Task item. Where the records below reach the line containing "oomlout_detail_hierarchy_1 | oobb |", start transcribing, and end with the line containing "oomp_word_emoji | :ok: :bowtie: :one: |", exactly and with nothing else added.

________________

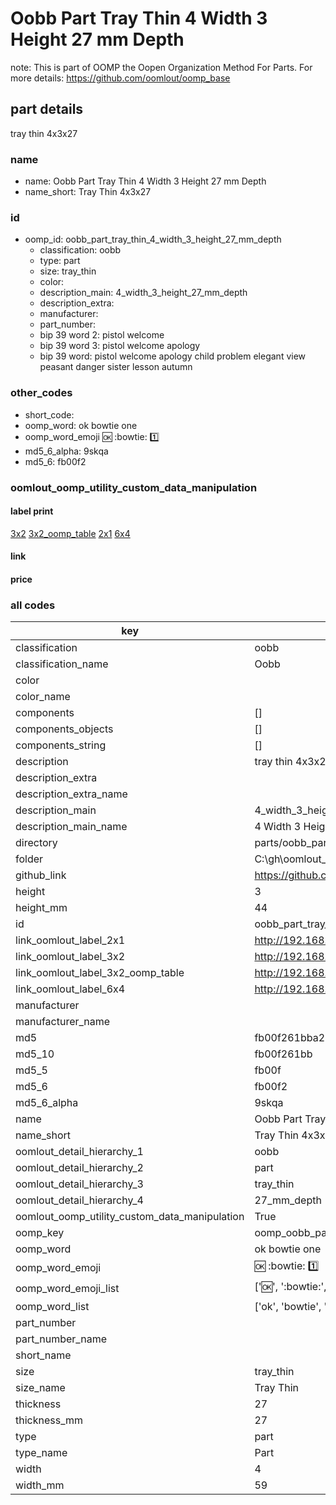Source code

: # Oobb Part Tray Thin 4 Width 3 Height 27 mm Depth  

note: This is part of OOMP the Oopen Organization Method For Parts. For more details: https://github.com/oomlout/oomp_base

##  part details
  



tray thin 4x3x27



### name
* name: Oobb Part Tray Thin 4 Width 3 Height 27 mm Depth
* name_short: Tray Thin 4x3x27 
### id
* oomp_id: oobb_part_tray_thin_4_width_3_height_27_mm_depth
  * classification: oobb
  * type: part
  * size: tray_thin
  * color: 
  * description_main: 4_width_3_height_27_mm_depth
  * description_extra: 
  * manufacturer: 
  * part_number: 
  * bip 39 word 2: pistol welcome
  * bip 39 word 3: pistol welcome apology
  * bip 39 word: pistol welcome apology child problem elegant view peasant danger sister lesson autumn

### other_codes
* short_code: 
* oomp_word: ok bowtie one
* oomp_word_emoji :ok: :bowtie: :one:
* md5_6_alpha: 9skqa
* md5_6: fb00f2






### oomlout_oomp_utility_custom_data_manipulation
#### label print
[3x2](http://192.168.1.245:1112/?label=oomp%209skqa)
[3x2_oomp_table](http://192.168.1.108:1112/?label=oomp%209skqa)
[2x1](http://192.168.1.242:1112/?label=oomp%209skqa)
[6x4](http://192.168.1.55:1112/?label=oomp%209skqa)    

#### link

                              

#### price







### all codes 
| key | value |  
| --- | --- |  
| classification | oobb |  
| classification_name | Oobb |  
| color |  |  
| color_name |  |  
| components | [] |  
| components_objects | [] |  
| components_string | [] |  
| description | tray thin 4x3x27 |  
| description_extra |  |  
| description_extra_name |  |  
| description_main | 4_width_3_height_27_mm_depth |  
| description_main_name | 4 Width 3 Height 27 mm Depth |  
| directory | parts/oobb_part_tray_thin_4_width_3_height_27_mm_depth |  
| folder | C:\gh\oomlout_oobb_version_4_generated_parts\things\oobb_part_tray_thin_4_width_3_height_27_mm_depth |  
| github_link | https://github.com/oomlout/oomlout_oomp_part_src/tree/main/parts/oobb_part_tray_thin_4_width_3_height_27_mm_depth |  
| height | 3 |  
| height_mm | 44 |  
| id | oobb_part_tray_thin_4_width_3_height_27_mm_depth |  
| link_oomlout_label_2x1 | http://192.168.1.242:1112/?label=oomp%209skqa |  
| link_oomlout_label_3x2 | http://192.168.1.245:1112/?label=oomp%209skqa |  
| link_oomlout_label_3x2_oomp_table | http://192.168.1.108:1112/?label=oomp%209skqa |  
| link_oomlout_label_6x4 | http://192.168.1.55:1112/?label=oomp%209skqa |  
| manufacturer |  |  
| manufacturer_name |  |  
| md5 | fb00f261bba23e7d1e55b27e14fe552b |  
| md5_10 | fb00f261bb |  
| md5_5 | fb00f |  
| md5_6 | fb00f2 |  
| md5_6_alpha | 9skqa |  
| name | Oobb Part Tray Thin 4 Width 3 Height 27 mm Depth |  
| name_short | Tray Thin 4x3x27  |  
| oomlout_detail_hierarchy_1 | oobb |  
| oomlout_detail_hierarchy_2 | part |  
| oomlout_detail_hierarchy_3 | tray_thin |  
| oomlout_detail_hierarchy_4 | 27_mm_depth |  
| oomlout_oomp_utility_custom_data_manipulation | True |  
| oomp_key | oomp_oobb_part_tray_thin_4_width_3_height_27_mm_depth |  
| oomp_word | ok bowtie one |  
| oomp_word_emoji | :ok: :bowtie: :one: |  
| oomp_word_emoji_list | [':ok:', ':bowtie:', ':one:'] |  
| oomp_word_list | ['ok', 'bowtie', 'one'] |  
| part_number |  |  
| part_number_name |  |  
| short_name |  |  
| size | tray_thin |  
| size_name | Tray Thin |  
| thickness | 27 |  
| thickness_mm | 27 |  
| type | part |  
| type_name | Part |  
| width | 4 |  
| width_mm | 59 |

________________

Solution.
| oomlout_detail_hierarchy_1 | oobb |  
| oomlout_detail_hierarchy_2 | part |  
| oomlout_detail_hierarchy_3 | tray_thin |  
| oomlout_detail_hierarchy_4 | 27_mm_depth |  
| oomlout_oomp_utility_custom_data_manipulation | True |  
| oomp_key | oomp_oobb_part_tray_thin_4_width_3_height_27_mm_depth |  
| oomp_word | ok bowtie one |  
| oomp_word_emoji | :ok: :bowtie: :one: |  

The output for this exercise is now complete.